:: Data extracted from a collection ::
···

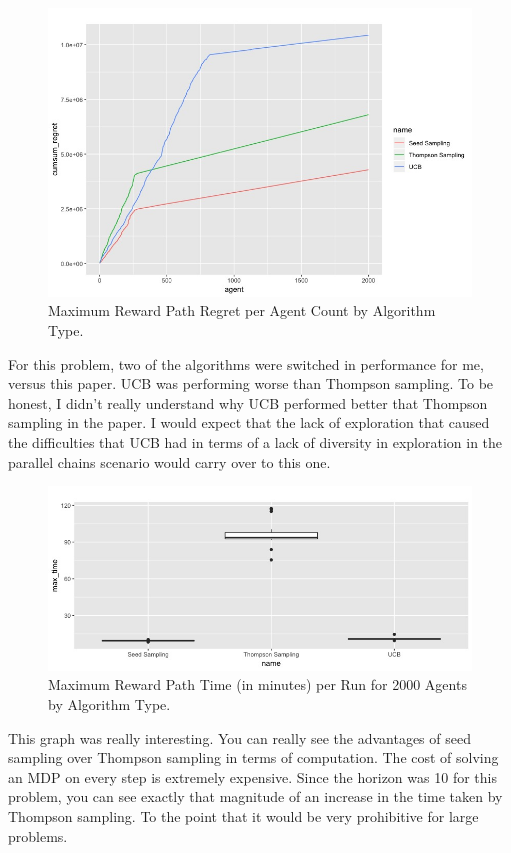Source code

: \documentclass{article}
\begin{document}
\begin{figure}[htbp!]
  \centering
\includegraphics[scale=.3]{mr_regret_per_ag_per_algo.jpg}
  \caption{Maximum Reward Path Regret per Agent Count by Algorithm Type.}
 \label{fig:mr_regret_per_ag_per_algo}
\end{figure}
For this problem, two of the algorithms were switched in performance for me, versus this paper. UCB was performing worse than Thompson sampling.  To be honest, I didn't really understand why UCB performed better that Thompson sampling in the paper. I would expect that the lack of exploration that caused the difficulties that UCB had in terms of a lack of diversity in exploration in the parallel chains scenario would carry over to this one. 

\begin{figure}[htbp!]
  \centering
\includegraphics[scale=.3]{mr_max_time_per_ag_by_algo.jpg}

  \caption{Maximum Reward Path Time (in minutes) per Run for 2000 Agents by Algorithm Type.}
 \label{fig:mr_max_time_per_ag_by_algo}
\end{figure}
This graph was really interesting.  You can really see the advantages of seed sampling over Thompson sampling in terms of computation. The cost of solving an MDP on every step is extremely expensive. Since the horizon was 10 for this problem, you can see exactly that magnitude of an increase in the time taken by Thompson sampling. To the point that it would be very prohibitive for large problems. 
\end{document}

···

:: To do ::
All entries are to be duplicated exactly, with the pictures left out.

:: Solution to the problem ::
Source code

: \documentclass{article}
\begin{document}
\begin{figure}[htbp!]
  \centering
\includegraphics[scale=.3]{mr_regret_per_ag_per_algo.jpg}
  \caption{Maximum Reward Path Regret per Agent Count by Algorithm Type.}
 \label{fig:mr_regret_per_ag_per_algo}
\end{figure}
For this problem, two of the algorithms were switched in performance for me, versus this paper. UCB was performing worse than Thompson sampling.  To be honest, I didn't really understand why UCB performed better that Thompson sampling in the paper. I would expect that the lack of exploration that caused the difficulties that UCB had in terms of a lack of diversity in exploration in the parallel chains scenario would carry over to this one. 

\begin{figure}[htbp!]
  \centering
\includegraphics[scale=.3]{mr_max_time_per_ag_by_algo.jpg}

  \caption{Maximum Reward Path Time (in minutes) per Run for 2000 Agents by Algorithm Type.}
 \label{fig:mr_max_time_per_ag_by_algo}
\end{figure}
This graph was really interesting.  You can really see the advantages of seed sampling over Thompson sampling in terms of computation. The cost of solving an MDP on every step is extremely expensive. Since the horizon was 10 for this problem, you can see exactly that magnitude of an increase in the time taken by Thompson sampling. To the point that it would be very prohibitive for large problems. 
\end{document}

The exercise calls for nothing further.